And then we will add the following calls to the above functions to the InspectorExecutor module to make sure they will be around after resolution:

setHasOuterLoop(0);
unsetHasOuterLoop(0);
setHasInvalidEnclosingStructure(0);
unsetHasInvalidEnclosingStructure(0);

Finally, once we know how many functions we have to worry about, we go back and add the following call:

setNumFuncsForDynamicCallPathFlags(numFuncs);

At the end of all of this, we will have a globally accessible instantiation of the DynamicCallPathFlags class called gDynamicCallPathFlags and we will have set it up so it has the correct number of flags for the functions we have determined to have potential candidates. We've also made dummy calls to all methods that we will need to call in post-resolution.

I've added this code to modules/internal/InspectorExecutor.chpl and ensured that we can indeed call the set/unset functions in a global manner (I did these by hand). I also added the set/unset methods to the well-known functions list: https://github.com/thomasrolinger/chapel/commit/988fe4888c0ab637c6d0b125c0bf17d8b1f4fa42

EDIT: forgot that we also need functions to get the flags for a given function ID. We use these when building up the if-then-else structure around the optimized loops. Since both flags are also checked together, we can just have a simple isCallPathValid() method, which returns true if we had an outer loop and we did not have any invalid enclosing structures. I added this in this commit: https://github.com/thomasrolinger/chapel/commit/56c1a604c7039e17e66b3f74c2123ef847ba1e06

thomasrolinger commented 2 years ago

The remaining work will now be within the compiler itself.

First, let's create the necessary data structures to accomplish the following during normalization:

  1. Count the number of functions that have at least one potentially valid forall to be optimized
  2. Create a mapping of said FnSymbols from (1) to unique IDs that we will use when calling into the Chapel code.

We need to have such a mapping of FnSymbols to IDs so that our code transformations during normalization can insert the correct calls to check the appropriate flags. After that though, I don't believe we need to maintain the mapping. We can just store the ID within forall->optInfo and make sure that follows the forall around via any cloning. During post resolution when we do the actually call path analysis for a given forall, we extract this ID and use that in any calls to the set/unset methods we insert.

So we're looking at something like this:

// top of forallOptimizations.cpp
std::map<FnSymbol *, int> gFunctionsWithCandidatesIE;
// in forall->optInfo in ForallStmt.h
int functionID;

When we process a given forall during normalization, we see if it is in a function that is NOT the module init function. If it is in a "real" function, we look up the FnSymbol in the map. If we don't find it, we add it and increment a global running count to associate with that function. If it does exist, we just grab the associated ID that is stored with it in the map. We then set forall->optInfo.functionID to that ID. We ensure that this ID is copied when we clone. We then use this ID when we create the calls to check the flags.
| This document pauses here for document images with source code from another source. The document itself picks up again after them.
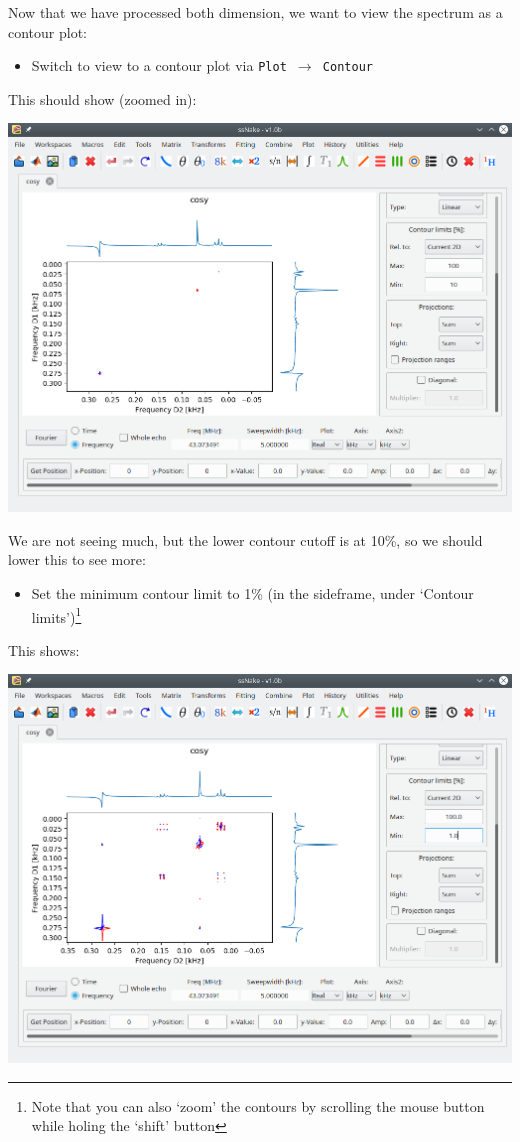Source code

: \documentclass[11pt,a4paper]{article}
\begin{document}
Now that we have processed both dimension, we want to view the spectrum as a contour plot:
\begin{itemize}
  \item Switch to view to a contour plot via \texttt{Plot $\longrightarrow$ Contour}
\end{itemize}
This should show (zoomed in):
\begin{center}
\includegraphics[width=0.8\linewidth]{Figs/Fig2.png}
\end{center}
We are not seeing much, but the lower contour cutoff is at 10\%, so we should lower this to see
more:
\begin{itemize}
  \item Set the minimum contour limit to 1\% (in the sideframe, under `Contour
	 limits')\footnote{Note that you can also `zoom' the contours by scrolling the mouse button while
	 holing the `shift' button}
\end{itemize}
This shows:
\begin{center}
\includegraphics[width=0.8\linewidth]{Figs/Fig3.png}
\end{center}
\end{document}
Here is the commit that sets up the ID (also removed the prior cloning stuff that will no longer be relevant): https://github.com/thomasrolinger/chapel/commit/0c81c5c5892a12be5b429b2cf32f325a79dfcc4e

thomasrolinger commented 2 years ago

The next step is creating the if-then-else structure. This should be straightforward to do; just generate the call to isCallPathValid(), passing in the forall->optInfo.functionID. We put that into the conditional and check for gTrue. The then-block will be the entire "thing" have have created right now with the inspector/executor loop. The else-block will be the original forall (we make another clone of it).

We also add the call to setNumFuncsForDynamicCallPathFlags(numFuncs) after we've processed all the forall loops. We insert that at the end of the InspectorExecutor module (added a pragma to the module so we can find it easily).

This is the commit that does that. I tested that the code structure is valid by forcing isCallPathValid to always return true, which would make all of our tests run as usual. I also tested cases where the forall is not in a function, so we do not need to create the if-then-else structure. Finally, I fixed a bug with how we look for candidates accesses, specifically when we have something like A[B[C[i]]]: https://github.com/thomasrolinger/chapel/commit/3b4e779fdd31589bbf7617bab5597d8d313b8b33

thomasrolinger commented 2 years ago

Everything has been implemented and it seems to be working on all small and large test cases: Dynamic call path analysis implemented

thomasrolinger commented 2 years ago

Now the question is whether we can easily adopt this approach to handle invalid writes to array/domains that would invalidate the optimization. Such analysis would be tied to individual forall loops, not just the function it is within.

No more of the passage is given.